Thank you a lot for your positive and supporting comments about our new /e/OS Voice-to-text!
Regarding its implementation in /e/OS, I’d like to explain a few things to explain why we have chosen an OpenAI STT API to implement it and how it’s going to evolve in the future:
- What we have learned from our experimentations with STT models that run locally on the smartphone for speech recognition:
- they work quite poorly, they make a lot of mistakes in voice recognition
- they are not able to mix languages (i.e. you have to preset one language before use and parts of what you say that is not in this language - that happens all the time - are not recognized)
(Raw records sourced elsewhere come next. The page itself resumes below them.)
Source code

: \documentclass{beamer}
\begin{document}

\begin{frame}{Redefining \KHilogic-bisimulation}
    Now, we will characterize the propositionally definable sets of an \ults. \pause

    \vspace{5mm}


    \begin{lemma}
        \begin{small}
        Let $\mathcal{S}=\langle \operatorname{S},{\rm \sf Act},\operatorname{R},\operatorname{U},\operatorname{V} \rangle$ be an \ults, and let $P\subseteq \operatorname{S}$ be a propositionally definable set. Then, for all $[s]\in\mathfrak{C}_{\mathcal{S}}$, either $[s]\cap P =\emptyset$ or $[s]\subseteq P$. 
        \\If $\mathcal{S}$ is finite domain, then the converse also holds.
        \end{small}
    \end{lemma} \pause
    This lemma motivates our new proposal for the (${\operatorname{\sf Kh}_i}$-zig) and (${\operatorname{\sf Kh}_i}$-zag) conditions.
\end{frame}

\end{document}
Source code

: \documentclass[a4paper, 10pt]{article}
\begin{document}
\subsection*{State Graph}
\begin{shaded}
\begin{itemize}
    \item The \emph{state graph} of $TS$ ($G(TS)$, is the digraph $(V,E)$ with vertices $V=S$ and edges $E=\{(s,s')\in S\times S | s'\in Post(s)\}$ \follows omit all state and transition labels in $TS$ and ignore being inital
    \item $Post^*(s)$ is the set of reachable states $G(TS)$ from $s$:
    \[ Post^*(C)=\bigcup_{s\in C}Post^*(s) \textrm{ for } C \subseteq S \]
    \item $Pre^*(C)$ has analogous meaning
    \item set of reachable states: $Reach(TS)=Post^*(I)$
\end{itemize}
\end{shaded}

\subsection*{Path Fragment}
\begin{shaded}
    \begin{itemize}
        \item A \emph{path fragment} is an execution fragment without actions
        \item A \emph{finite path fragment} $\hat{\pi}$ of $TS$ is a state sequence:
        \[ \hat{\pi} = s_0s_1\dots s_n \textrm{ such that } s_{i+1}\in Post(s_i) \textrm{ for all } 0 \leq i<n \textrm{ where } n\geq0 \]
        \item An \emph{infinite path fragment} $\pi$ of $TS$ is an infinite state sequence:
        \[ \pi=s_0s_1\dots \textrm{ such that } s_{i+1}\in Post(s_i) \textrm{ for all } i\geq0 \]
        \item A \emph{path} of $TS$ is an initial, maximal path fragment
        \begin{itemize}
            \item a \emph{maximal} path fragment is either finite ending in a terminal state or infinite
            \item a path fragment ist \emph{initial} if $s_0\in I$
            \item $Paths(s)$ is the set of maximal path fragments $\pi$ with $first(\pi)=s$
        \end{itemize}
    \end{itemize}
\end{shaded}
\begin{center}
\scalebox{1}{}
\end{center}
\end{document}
- they take a huge amount of memory to run (in the magnitude of hundreds of MB) + CPU overhead
- At some point it became clear that offline STT was a no-go unless we wanted to offer a degraded UX to /e/OS users. So we have looked for alternatives to implement this service, with Privacy constraints in mind. It soon became clear that OpenAI Whisper or OpenAI new GPT-4 transcribe API was the best quality option we could offer:
- it’s fast
- recognition is very accurate
- recognition can mix different languages to some degree
- the transcribe API allows realtime transcription by default.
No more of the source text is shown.